*TO DO*
Your answer is the lines below, exactly, from the one that contains "我们所关心的是偏微分方程转化为弱形式之后的问题，" through the one that contains "(i) 若存在常数$C$，", both included.

*** WORKING DATA Section Begins ***

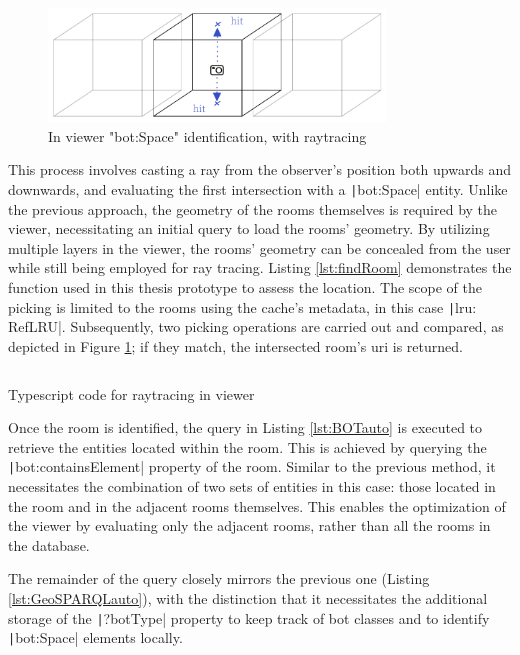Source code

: \begin{figure}[H]
    \centering
    \includegraphics[width=0.8\textwidth]{figures/pdf/inViewer.pdf}
    \caption{In viewer "bot:Space" identification, with raytracing}
    \label{fig:raytrace}
\end{figure}

This process involves casting a ray from the observer's position both upwards and downwards, and evaluating the first intersection with a \texttt|bot:Space| entity. Unlike the previous approach, the geometry of the rooms themselves is required by the viewer, necessitating an initial query to load the rooms' geometry. By utilizing multiple layers in the viewer, the rooms' geometry can be concealed from the user while still being employed for ray tracing. Listing \ref{lst:findRoom} demonstrates the function used in this thesis prototype to assess the location. The scope of the picking is limited to the rooms using the cache's metadata, in this case \texttt|lru: RefLRU|. Subsequently, two picking operations are carried out and compared, as depicted in Figure \ref{fig:raytrace}; if they match, the intersected room's \ac{uri} is returned.

\begin{listing}[h]
    \inputminted{ts}{dynamicQueries/inViewer/raytrace.ts}
    \vspace{-0.7cm}
    \caption{Typescript code for raytracing in viewer}
    \label{lst:findRoom}
\end{listing}

Once the room is identified, the query in Listing \ref{lst:BOTauto} is executed to retrieve the entities located within the room. This is achieved by querying the \texttt|bot:containsElement| property of the room. Similar to the previous method, it necessitates the combination of two sets of entities in this case: those located in the room and in the adjacent rooms themselves. This enables the optimization of the viewer by evaluating only the adjacent rooms, rather than all the rooms in the database.

The remainder of the query closely mirrors the previous one (Listing \ref{lst:GeoSPARQLauto}), with the distinction that it necessitates the additional storage of the \texttt|?botType| property to keep track of \ac{bot} classes and to identify \texttt|bot:Space| elements locally.

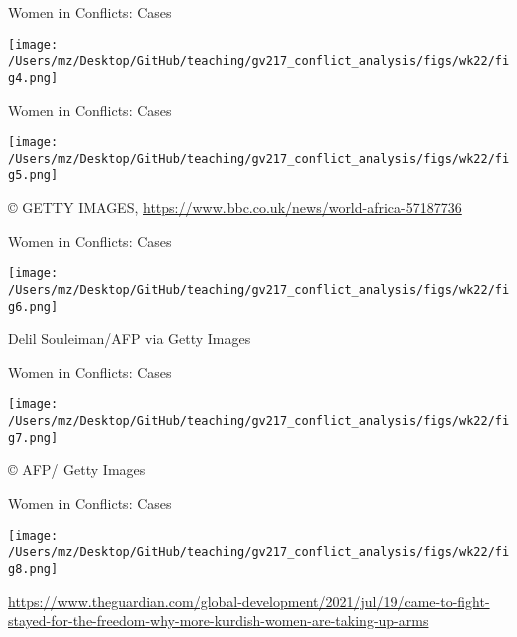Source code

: \documentclass{beamer}
\begin{document}
\begin{frame}{Women in Conflicts: Cases}
    \pause
    \begin{center}
        \texttt{[image: /Users/mz/Desktop/GitHub/teaching/gv217\_conflict\_analysis/figs/wk22/fig4.png]}
    \end{center}
\end{frame}

\begin{frame}{Women in Conflicts: Cases}
    \pause
    \begin{center}
        \texttt{[image: /Users/mz/Desktop/GitHub/teaching/gv217\_conflict\_analysis/figs/wk22/fig5.png]}
    \end{center}
    \tiny © GETTY IMAGES, \url{https://www.bbc.co.uk/news/world-africa-57187736}
\end{frame}

\begin{frame}{Women in Conflicts: Cases}
    \pause
    \begin{center}
        \texttt{[image: /Users/mz/Desktop/GitHub/teaching/gv217\_conflict\_analysis/figs/wk22/fig6.png]}
    \end{center}
    \tiny Delil Souleiman/AFP via Getty Images
\end{frame}

\begin{frame}{Women in Conflicts: Cases}
    \pause
    \begin{center}
        \texttt{[image: /Users/mz/Desktop/GitHub/teaching/gv217\_conflict\_analysis/figs/wk22/fig7.png]}
    \end{center}
    \tiny © AFP/ Getty Images
\end{frame}

\begin{frame}{Women in Conflicts: Cases}
    \pause
    \begin{center}
        \texttt{[image: /Users/mz/Desktop/GitHub/teaching/gv217\_conflict\_analysis/figs/wk22/fig8.png]}
    \end{center}
    \tiny \url{https://www.theguardian.com/global-development/2021/jul/19/came-to-fight-stayed-for-the-freedom-why-more-kurdish-women-are-taking-up-arms}
\end{frame}
\end{document}
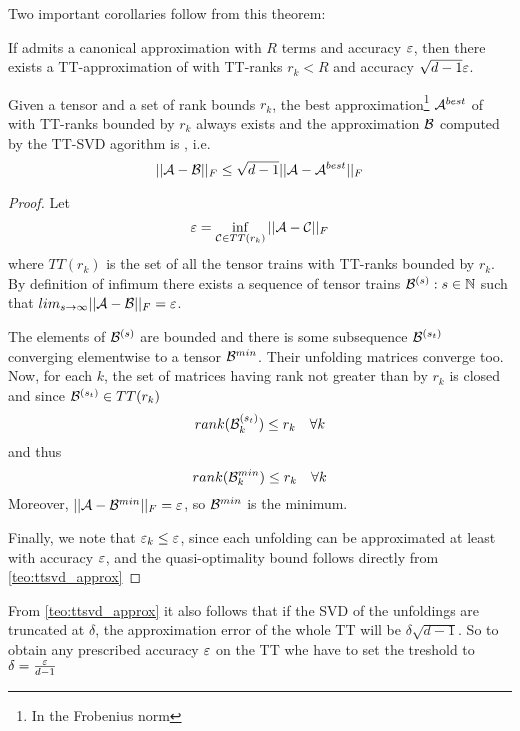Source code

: Two important corollaries follow from this theorem:
\begin{Cor}
  If \A admits a canonical approximation with $R$ terms  and accuracy $\varepsilon$, then there exists a TT-approximation of \A with TT-ranks $r_k < R$ and accuracy $\sqrt{d-1} \varepsilon$.
\end{Cor}
\begin{Cor}
  Given a tensor \A and a set of rank bounds $r_k$, the best approximation\footnote{In the Frobenius norm} $\mathcal{A}^{best}$ of \A with TT-ranks bounded by $r_k$ always exists and the approximation $\mathcal{B}$ computed by the TT-SVD agorithm is , i.e.
  \begin{equation*}
    ||\mathcal{A} - \mathcal{B}||_F \le \sqrt{d-1} ||\mathcal{A} - \mathcal{A}^{best}||_F
  \end{equation*}

  \begin{proof}
    Let
    \begin{equation*}
     \varepsilon = \inf_{\mathcal{C} \in TT(r_k)} ||\mathcal{A} - \mathcal{C}||_F
    \end{equation*}
    where $TT(r_k)$ is the set of all the tensor trains with TT-ranks bounded by $r_k$. By definition of infimum there exists a sequence of tensor trains $\mathcal{B}^{(s)} : s \in \mathbb{N}$ such that $lim_{s\to\infty} ||\mathcal{A} - \mathcal{B}||_F = \varepsilon$.

    The elements of $\mathcal{B}^{(s)}$ are bounded and  there is some subsequence $\mathcal{B}^{(s_t)}$ converging elementwise to a tensor $\mathcal{B}^{min}$. Their unfolding matrices converge too. Now, for each $k$, the set of matrices having rank not greater than by $r_k$ is closed and since $\mathcal{B}^{(s_t)} \in TT(r_k)$
    \begin{equation*}
      rank(\mathcal{B}^{(s_t)}_k) \le r_k \quad \forall k
    \end{equation*}
    and thus
    \begin{equation*}
      rank(\mathcal{B}^{min}_k) \le r_k \quad \forall k
    \end{equation*}
    Moreover, $||\mathcal{A} - \mathcal{B}^{min}||_F = \varepsilon$,  so $\mathcal{B}^{min}$ is the minimum.

    Finally, we note that $\varepsilon_k \le \varepsilon$, since each unfolding can be approximated at least with accuracy $\varepsilon$, and the quasi-optimality bound follows directly from \ref{teo:ttsvd_approx}
  \end{proof}
\end{Cor}

\begin{Cor}
  From \ref{teo:ttsvd_approx} it also follows that if the SVD of the unfoldings are truncated at $\delta$, the approximation error of the whole TT will be $\delta \sqrt{d-1}$. So to obtain any prescribed accuracy $\varepsilon$ on the TT whe have to set the treshold to $\delta = \frac{\varepsilon}{d-1}$
\end{Cor}

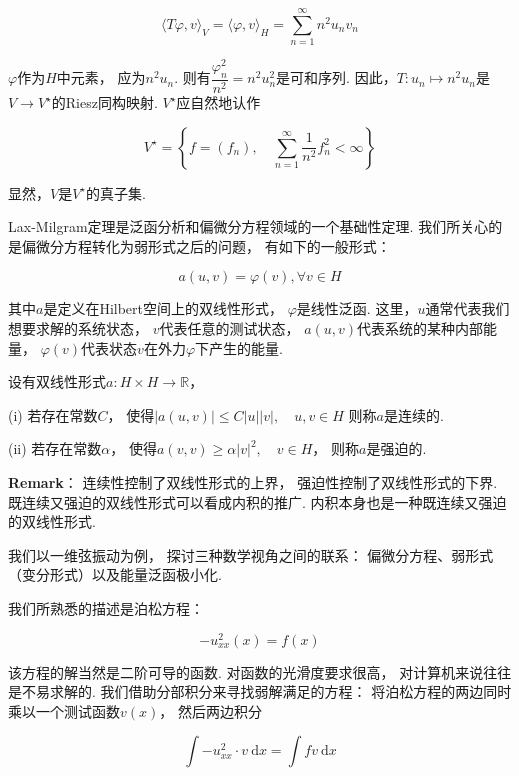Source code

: \[
\langle T\varphi , v \rangle_{V} = 
\langle \varphi , v \rangle_{H} = 
 \sum_{n=1}^\infty n^2 u_n v_n
\]

$\varphi$作为$H$中元素，
应为$n^2 u_n$.
则有$\dfrac{\varphi_n^2}{n^2} = n^2 u_n^2$是可和序列.
因此，$T: u_n \mapsto n^2 u_n$是$V \to V^\star$的Riesz同构映射.
$V^\star$应自然地认作

\[
V^\star = 
\left\{ f = (f_n) , \quad \sum_{n=1}^{\infty} \frac{1}{n^2} f_n^2 < \infty \right\}
\]


显然，$V$是$V^\star$的真子集.


Lax-Milgram定理是泛函分析和偏微分方程领域的一个基础性定理.
我们所关心的是偏微分方程转化为弱形式之后的问题，
有如下的一般形式：

\[
a(u,v) = \varphi (v) , \forall v \in H
\]

其中$a$是定义在Hilbert空间上的双线性形式，
$\varphi$是线性泛函.
这里，$u$通常代表我们想要求解的系统状态，
$v$代表任意的测试状态，
$a(u,v)$代表系统的某种内部能量，
$\varphi (v)$代表状态$v$在外力$\varphi$下产生的能量.


\begin{definition}
    设有双线性形式$a : H \times H \to \mathbb{R}$，

    (i) 若存在常数$C$，
    使得$|a (u,v) | \le C |u||v|, \quad u , v \in H$
    则称$a$是连续的.

    (ii) 若存在常数$\alpha$，
    使得$a(v,v) \ge \alpha |v|^2, \quad v \in H$，
    则称$a$是强迫的. 
\end{definition}

\begin{remarkbox}
    \textbf{Remark}：
    连续性控制了双线性形式的上界，
    强迫性控制了双线性形式的下界.
    既连续又强迫的双线性形式可以看成内积的推广.
    内积本身也是一种既连续又强迫的双线性形式.
\end{remarkbox}

\medskip

我们以一维弦振动为例，
探讨三种数学视角之间的联系：
偏微分方程、弱形式（变分形式）以及能量泛函极小化.

我们所熟悉的描述是泊松方程：

\[
-u^2_{xx}(x) = f(x)
\]

该方程的解当然是二阶可导的函数.
对函数的光滑度要求很高，
对计算机来说往往是不易求解的.
我们借助分部积分来寻找弱解满足的方程：
将泊松方程的两边同时乘以一个测试函数$v(x)$，
然后两边积分

\[
\int -u^2_{xx} \cdot v ~ \mathrm{d}x 
= \int fv~ \mathrm{d} x
\]

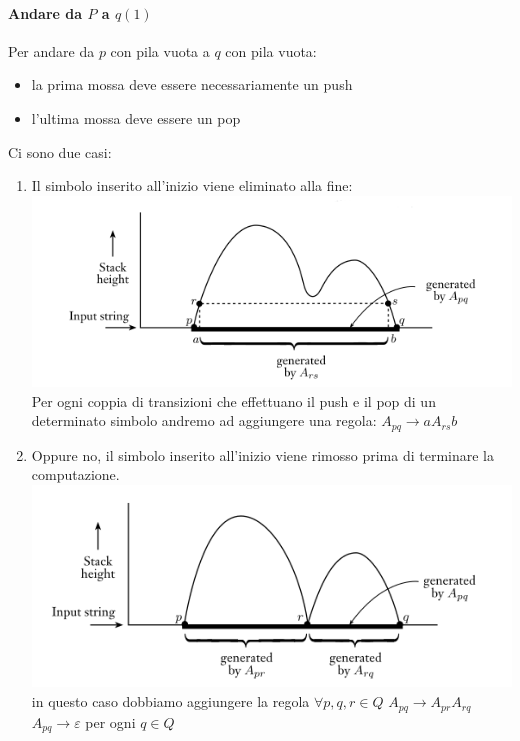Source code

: \paragraph{Andare da $P$ a $q(1)$}
Per andare da $p$ con pila vuota a $q$ con pila vuota:
\begin{itemize}
	\item la prima mossa deve essere necessariamente un push 
	\item l'ultima mossa deve essere un pop
\end{itemize}
Ci sono due casi:
\begin{enumerate}
	\item Il simbolo inserito all'inizio viene eliminato alla fine:
		\includegraphics[scale=0.5]{img/da_p_a_q.png}
		Per ogni coppia di transizioni che effettuano il push e il pop di un determinato simbolo andremo ad aggiungere una regola:
		$A_{pq}\rightarrow aA_{rs}b$ 
	\item Oppure no, il simbolo inserito all'inizio viene rimosso prima di terminare la computazione.
		\includegraphics[scale=0.5]{img/da_p_a_q_2.png}
		in questo caso dobbiamo aggiungere la regola
		$\forall p,q,r\in Q$ 
		$A_{pq}\rightarrow A_{pr}A_{rq}$
		$A_{pq} \rightarrow\varepsilon$ per ogni $q\in Q$ 
\end{enumerate}


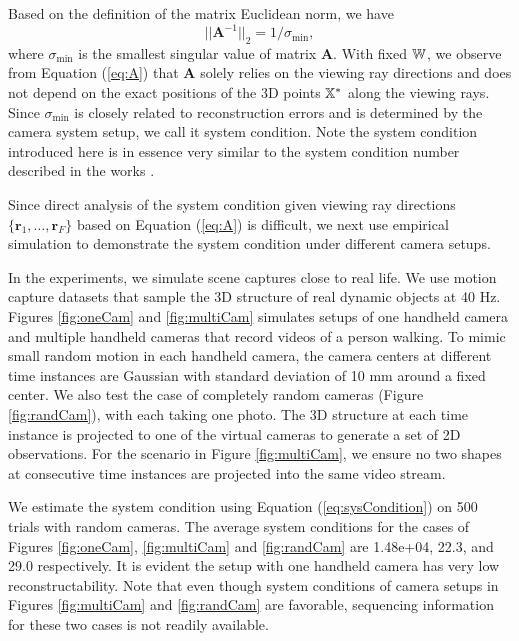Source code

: Based on the definition of the matrix Euclidean norm, we have
\begin{equation}
||\mathbf{A}^{-1}||_2 = 1/\sigma_{\text{min}}, 
\label{eq:sysCondition}
\end{equation}
where $\sigma_{\text{min}}$ is the smallest singular value of matrix $\mathbf{A}$. 
With fixed $\mathbb W$, we observe from Equation (\ref{eq:A}) that $\mathbf{A}$ solely relies on the viewing ray directions and does not depend on the exact positions of the 3D points $\mathbb X^*$ along the viewing rays.
Since $\sigma_{\text{min}}$ is closely related to reconstruction errors and is determined by the camera system setup, we call it system condition. 
Note the system condition introduced here is in essence very similar to the system condition number described in the works \cite{Valmadre_CVPR2012,zheng2014joint}.

Since direct analysis of the system condition given viewing ray directions $\{\mathbf{r}_1,\dots,\mathbf{r}_F\}$ based on Equation (\ref{eq:A}) is difficult, we next use empirical simulation to demonstrate the system condition under different camera setups. %

In the experiments, we simulate scene captures close to real life.
We use motion capture datasets that sample the 3D structure of real dynamic objects at 40 Hz. 
Figures \ref{fig:oneCam} and \ref{fig:multiCam} simulates setups of one handheld camera and multiple handheld cameras that record videos of a person walking. 
To mimic small random motion in each handheld camera, 
the camera centers at different time instances are Gaussian with standard deviation of 10 mm around a fixed center. 
We also test the case of completely random cameras (Figure \ref{fig:randCam}), with each taking one photo. %
The 3D structure at each time instance is projected to one of the virtual cameras to generate a set of 2D observations. For the scenario in Figure \ref{fig:multiCam}, we ensure no two shapes at consecutive time instances are projected into the same video stream.

We estimate the system condition using Equation (\ref{eq:sysCondition}) on 500 trials with random cameras. 
The average system conditions for the cases of Figures \ref{fig:oneCam}, \ref{fig:multiCam} and \ref{fig:randCam} are 1.48e+04, 22.3, and 29.0 respectively. It is evident the setup with one handheld camera has very low reconstructability.
Note that even though system conditions of camera setups in Figures \ref{fig:multiCam} and \ref{fig:randCam} are favorable, sequencing information for these two cases is not readily available.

*** WORKING DATA Section Ends ***

*RESULT OF THIS EXERCISE*
我们所关心的是偏微分方程转化为弱形式之后的问题，
有如下的一般形式：

\[
a(u,v) = \varphi (v) , \forall v \in H
\]

其中$a$是定义在Hilbert空间上的双线性形式，
$\varphi$是线性泛函.
这里，$u$通常代表我们想要求解的系统状态，
$v$代表任意的测试状态，
$a(u,v)$代表系统的某种内部能量，
$\varphi (v)$代表状态$v$在外力$\varphi$下产生的能量.


\begin{definition}
    设有双线性形式$a : H \times H \to \mathbb{R}$，

    (i) 若存在常数$C$，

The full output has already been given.